There are a few decent moments in Wolverine, sure, including the scenes when Logan stumbles upon a remote farm where an older couple (Max Cullen and Julia Blake), not unlike Jonathan and Martha Kent, treat him like their long lost son. There's an amusing sequence when Logan tests his metal claws for the first time and destroys their bathroom sink.
But aside from a few bombastic action sequences, there's nothing about the movie that makes it terribly special. It plays like a routine action picture where even the most expensive scenes fail to invigorate us with much excitement. There's an ambitious helicopter sequence, which has been plugged in all the trailers and TV spots, but it falls flats and merely gives us the feeling of "eh."

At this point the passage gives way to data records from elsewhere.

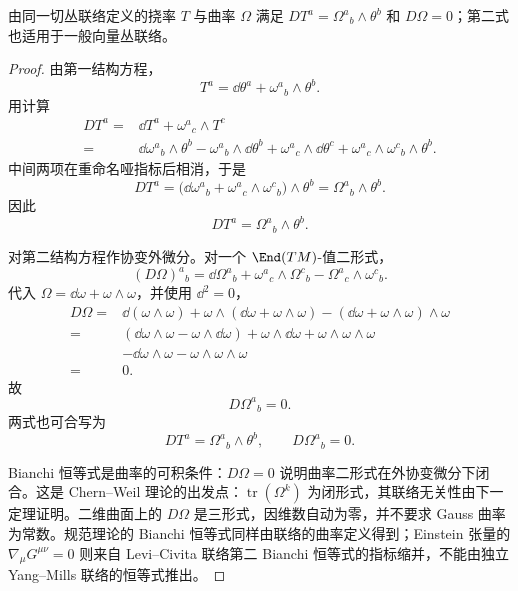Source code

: \begin{theorem}
由同一切丛联络定义的挠率 $T$ 与曲率 $\Omega$ 满足 $DT^a=\Omega^a{}_b\wedge\theta^b$ 和 $D\Omega=0$；第二式也适用于一般向量丛联络。
\end{theorem}
\begin{proof}
由第一结构方程，
\[
T^a=\dd\theta^a+\omega^a{}_b\wedge\theta^b.
\]
用计算
\[
\begin{aligned}
D T^a
={}&\dd T^a+\omega^a{}_c\wedge T^c\\
={}&\dd\omega^a{}_b\wedge\theta^b
-\omega^a{}_b\wedge\dd\theta^b
+\omega^a{}_c\wedge\dd\theta^c
+\omega^a{}_c\wedge\omega^c{}_b\wedge\theta^b.
\end{aligned}
\]
中间两项在重命名哑指标后相消，于是
\[
D T^a
=\bigl(\dd\omega^a{}_b+\omega^a{}_c\wedge\omega^c{}_b\bigr)\wedge\theta^b
=\Omega^a{}_b\wedge\theta^b.
\]
因此
\begin{equation}\label{eq:math-dg-bianchi-first}
{D T^a=\Omega^a{}_b\wedge\theta^b.}
\end{equation}

对第二结构方程作协变外微分。对一个 $\End(TM)$-值二形式，
\[
(D\Omega)^a{}_b
=\dd\Omega^a{}_b
+\omega^a{}_c\wedge\Omega^c{}_b
-\Omega^a{}_c\wedge\omega^c{}_b.
\]
代入 $\Omega=\dd\omega+\omega\wedge\omega$，并使用 $\dd^2=0$，
\[
\begin{aligned}
D\Omega
={}&\dd(\omega\wedge\omega)
+\omega\wedge(\dd\omega+\omega\wedge\omega)
-(\dd\omega+\omega\wedge\omega)\wedge\omega\\
={}&(\dd\omega\wedge\omega-\omega\wedge\dd\omega)
+\omega\wedge\dd\omega+\omega\wedge\omega\wedge\omega\\
&-\dd\omega\wedge\omega-\omega\wedge\omega\wedge\omega\\
={}&0.
\end{aligned}
\]
故
\begin{equation}\label{eq:math-dg-bianchi-second}
{D\Omega^a{}_b=0.}
\end{equation}
两式也可合写为
\begin{equation}\label{eq:math-dg-synthesis-bianchi}
D T^a=\Omega^a{}_b\wedge\theta^b,
\qquad
D\Omega^a{}_b=0.
\end{equation}

Bianchi 恒等式是曲率的可积条件：$D\Omega=0$ 说明曲率二形式在外协变微分下闭合。这是 Chern--Weil 理论的出发点：$\operatorname{tr}(\Omega^k)$ 为闭形式，其联络无关性由下一定理证明。二维曲面上的 $D\Omega$ 是三形式，因维数自动为零，并不要求 Gauss 曲率为常数。规范理论的 Bianchi 恒等式同样由联络的曲率定义得到；Einstein 张量的 $\nabla_\mu G^{\mu\nu}=0$ 则来自 Levi--Civita 联络第二 Bianchi 恒等式的指标缩并，不能由独立 Yang--Mills 联络的恒等式推出。
\end{proof}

What I don't understand is why screenwriters David Benioff and Skip Woods never give Logan any quiet moments of self-reflection, perhaps when he can step outside himself and his situation to ponder his own fate and purpose. The movie doesn't allow time for any personal moments. It's action scene after action scene, which are not very thrilling, and which make Wolverine less complex in our eyes. At least in the previous X-Men movies there was a mystique and curiosity about him that kept us interested in who he was. Now it just wants to show him off, along with too many other mutants like Gambit (Taylor Kitsch), who can manipulate energy with his playing cards, and Scott Summers (Tim Pocock), a.k.a. Cyclops.
Perhaps I've been spoiled by too many good superhero movies recently, including Spider-Man 2, Batman Begins, Iron Man, The Dark Knight and the overlooked Hellboy II. Wolverine just doesn't have the same drama or imagination as those films. Even on its own, it's a mediocre action extravaganza with no emotional hook or real sense of wonder. The filmmakers merely try to ride the image of Wolverine but forget it's a hero's character that makes us want to spend time with him, not his claws or leather jacket. If the filmmakers aren't willing to develop the character within a thoughtful story, why should we care about watching him?